WDF major events – best performances
- World Championship: Quarter Final: 2015
- World Masters: Last 16: 2016
- World Trophy: Last 16: 2016
- Finder Masters: Quarter Final: 2015

PDC premier events – best performances
- UK Open: Last 128: 2017

WSDT major events – best performances
- World Matchplay: Last 16: 2022

Other tournament wins
- Tournament: Years
- BDO Gold Cup German Masters: 2015 2019

= Brian Dawson (darts player) =

English darts player

Brian "Doggy" Dawson (born 12 December 1968) is an English professional darts player currently playing in Professional Darts Corporation (PDC) events.

==Career==
Dawson began to see success in the 2014–15 season as he qualified for the televised stages of the Winmau World Masters, losing narrowly to Glen Durrant after having match darts.

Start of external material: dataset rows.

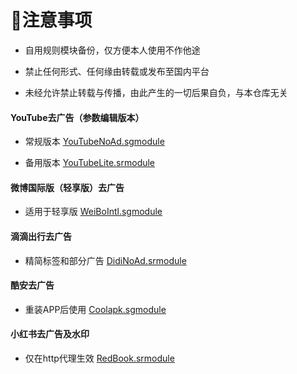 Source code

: # 📖注意事项
* 自用规则模块备份，仅方便本人使用不作他途

* 禁止任何形式、任何缘由转载或发布至国内平台

* 未经允许禁止转载与传播，由此产生的一切后果自负，与本仓库无关


#### YouTube去广告（参数编辑版本）
* 常规版本
  [YouTubeNoAd.sgmodule](https://raw.githubusercontent.com/iab0x00/ProxyRules/main/Rewrite/YouTubeNoAd.sgmodule)

* 备用版本
  [YouTubeLite.srmodule](https://raw.githubusercontent.com/iab0x00/ProxyRules/main/Rewrite/YouTubeLite.srmodule)


#### 微博国际版（轻享版）去广告
* 适用于轻享版
  [WeiBoIntl.sgmodule](https://raw.githubusercontent.com/iab0x00/ProxyRules/main/Rewrite/WeiBoIntl.sgmodule)


#### 滴滴出行去广告
* 精简标签和部分广告
  [DidiNoAd.srmodule](https://raw.githubusercontent.com/iab0x00/ProxyRules/main/Rewrite/DidiNoAd.srmodule)


#### 酷安去广告
* 重装APP后使用
  [Coolapk.sgmodule](https://raw.githubusercontent.com/iab0x00/ProxyRules/main/Rewrite/Coolapk.sgmodule)


#### 小红书去广告及水印
* 仅在http代理生效
  [RedBook.srmodule](https://raw.githubusercontent.com/iab0x00/ProxyRules/main/Rewrite/RedBook.srmodule)
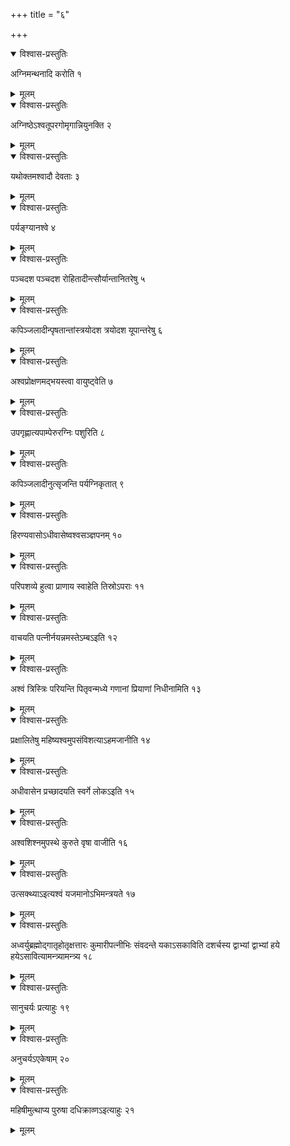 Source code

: +++
title = "६"

+++


<details open><summary>विश्वास-प्रस्तुतिः</summary>

अग्निमन्थनादि करोति १
</details>

<details><summary>मूलम्</summary>

अग्निमन्थनादि करोति १
</details>


<details open><summary>विश्वास-प्रस्तुतिः</summary>

अग्निष्ठेऽश्वतूपरगोमृगान्नियुनक्ति २
</details>

<details><summary>मूलम्</summary>

अग्निष्ठेऽश्वतूपरगोमृगान्नियुनक्ति २
</details>


<details open><summary>विश्वास-प्रस्तुतिः</summary>

यथोक्तमश्वादौ देवताः ३
</details>

<details><summary>मूलम्</summary>

यथोक्तमश्वादौ देवताः ३
</details>


<details open><summary>विश्वास-प्रस्तुतिः</summary>

पर्यङ्ग्यानश्वे ४
</details>

<details><summary>मूलम्</summary>

पर्यङ्ग्यानश्वे ४
</details>


<details open><summary>विश्वास-प्रस्तुतिः</summary>

पञ्चदश पञ्चदश रोहितादीन्त्सौर्यान्तानितरेषु ५
</details>

<details><summary>मूलम्</summary>

पञ्चदश पञ्चदश रोहितादीन्त्सौर्यान्तानितरेषु ५
</details>


<details open><summary>विश्वास-प्रस्तुतिः</summary>

कपिञ्जलादीन्पृषतान्तांस्त्रयोदश त्रयोदश यूपान्तरेषु ६
</details>

<details><summary>मूलम्</summary>

कपिञ्जलादीन्पृषतान्तांस्त्रयोदश त्रयोदश यूपान्तरेषु ६
</details>


<details open><summary>विश्वास-प्रस्तुतिः</summary>

अश्वप्रोक्षणमद्भयस्त्वा वायुष्ट्वेति ७
</details>

<details><summary>मूलम्</summary>

अश्वप्रोक्षणमद्भयस्त्वा वायुष्ट्वेति ७
</details>


<details open><summary>विश्वास-प्रस्तुतिः</summary>

उपगृह्णात्यपाम्पेरुरग्निः पशुरिति ८
</details>

<details><summary>मूलम्</summary>

उपगृह्णात्यपाम्पेरुरग्निः पशुरिति ८
</details>


<details open><summary>विश्वास-प्रस्तुतिः</summary>

 कपिञ्जलादीनुत्सृजन्ति पर्यग्निकृतात् ९
</details>

<details><summary>मूलम्</summary>

 कपिञ्जलादीनुत्सृजन्ति पर्यग्निकृतात् ९
</details>


<details open><summary>विश्वास-प्रस्तुतिः</summary>

हिरण्यवासोऽधीवासेष्वश्वसञ्ज्ञपनम् १०
</details>

<details><summary>मूलम्</summary>

हिरण्यवासोऽधीवासेष्वश्वसञ्ज्ञपनम् १०
</details>


<details open><summary>विश्वास-प्रस्तुतिः</summary>

परिपशव्ये हुत्वा प्राणाय स्वाहेति तिस्रोऽपराः ११
</details>

<details><summary>मूलम्</summary>

परिपशव्ये हुत्वा प्राणाय स्वाहेति तिस्रोऽपराः ११
</details>


<details open><summary>विश्वास-प्रस्तुतिः</summary>

वाचयति पत्नीर्नयन्नमस्तेऽम्बऽइति १२
</details>

<details><summary>मूलम्</summary>

वाचयति पत्नीर्नयन्नमस्तेऽम्बऽइति १२
</details>


<details open><summary>विश्वास-प्रस्तुतिः</summary>

अश्वं त्रिस्त्रिः परियन्ति पितृवन्मध्ये गणानां प्रियाणां निधीनामिति १३
</details>

<details><summary>मूलम्</summary>

अश्वं त्रिस्त्रिः परियन्ति पितृवन्मध्ये गणानां प्रियाणां निधीनामिति १३
</details>


<details open><summary>विश्वास-प्रस्तुतिः</summary>

प्रक्षालितेषु महिष्यश्वमुपसंविशत्याऽहमजानीति १४
</details>

<details><summary>मूलम्</summary>

प्रक्षालितेषु महिष्यश्वमुपसंविशत्याऽहमजानीति १४
</details>


<details open><summary>विश्वास-प्रस्तुतिः</summary>

अधीवासेन प्रच्छादयति स्वर्गे लोकऽइति १५
</details>

<details><summary>मूलम्</summary>

अधीवासेन प्रच्छादयति स्वर्गे लोकऽइति १५
</details>


<details open><summary>विश्वास-प्रस्तुतिः</summary>

अश्वशिश्नमुपस्थे कुरुते वृषा वाजीति १६
</details>

<details><summary>मूलम्</summary>

अश्वशिश्नमुपस्थे कुरुते वृषा वाजीति १६
</details>


<details open><summary>विश्वास-प्रस्तुतिः</summary>

उत्सक्थ्याऽइत्यश्वं यजमानोऽभिमन्त्रयते १७
</details>

<details><summary>मूलम्</summary>

उत्सक्थ्याऽइत्यश्वं यजमानोऽभिमन्त्रयते १७
</details>


<details open><summary>विश्वास-प्रस्तुतिः</summary>

अध्वर्युब्रह्मोद्गातृहोतृक्षत्तारः कुमारीपत्नीभिः संवदन्ते यकाऽसकाविति दशर्चस्य द्वाभ्यां द्वाभ्यां हये हयेऽसावित्यामन्त्र्यामन्त्र्य १८
</details>

<details><summary>मूलम्</summary>

अध्वर्युब्रह्मोद्गातृहोतृक्षत्तारः कुमारीपत्नीभिः संवदन्ते यकाऽसकाविति दशर्चस्य द्वाभ्यां द्वाभ्यां हये हयेऽसावित्यामन्त्र्यामन्त्र्य १८
</details>


<details open><summary>विश्वास-प्रस्तुतिः</summary>

सानुचर्यः प्रत्याहुः १९
</details>

<details><summary>मूलम्</summary>

सानुचर्यः प्रत्याहुः १९
</details>


<details open><summary>विश्वास-प्रस्तुतिः</summary>

अनुचर्यऽएकेषाम् २०
</details>

<details><summary>मूलम्</summary>

अनुचर्यऽएकेषाम् २०
</details>


<details open><summary>विश्वास-प्रस्तुतिः</summary>

महिषीमुत्थाप्य पुरुषा दधिक्राव्णऽइत्याहुः २१
</details>

<details><summary>मूलम्</summary>

महिषीमुत्थाप्य पुरुषा दधिक्राव्णऽइत्याहुः २१
</details>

Dawson then debuted at the World Championship and reached the quarter-finals, after victories against Seigo Asada, Madars Razma, and Jeffrey de Graaf. He was eventually defeated by fourth seed Scott Mitchell, who went on to win the tournament. In 2017 Dawson was called up to the British International Championships for the second time.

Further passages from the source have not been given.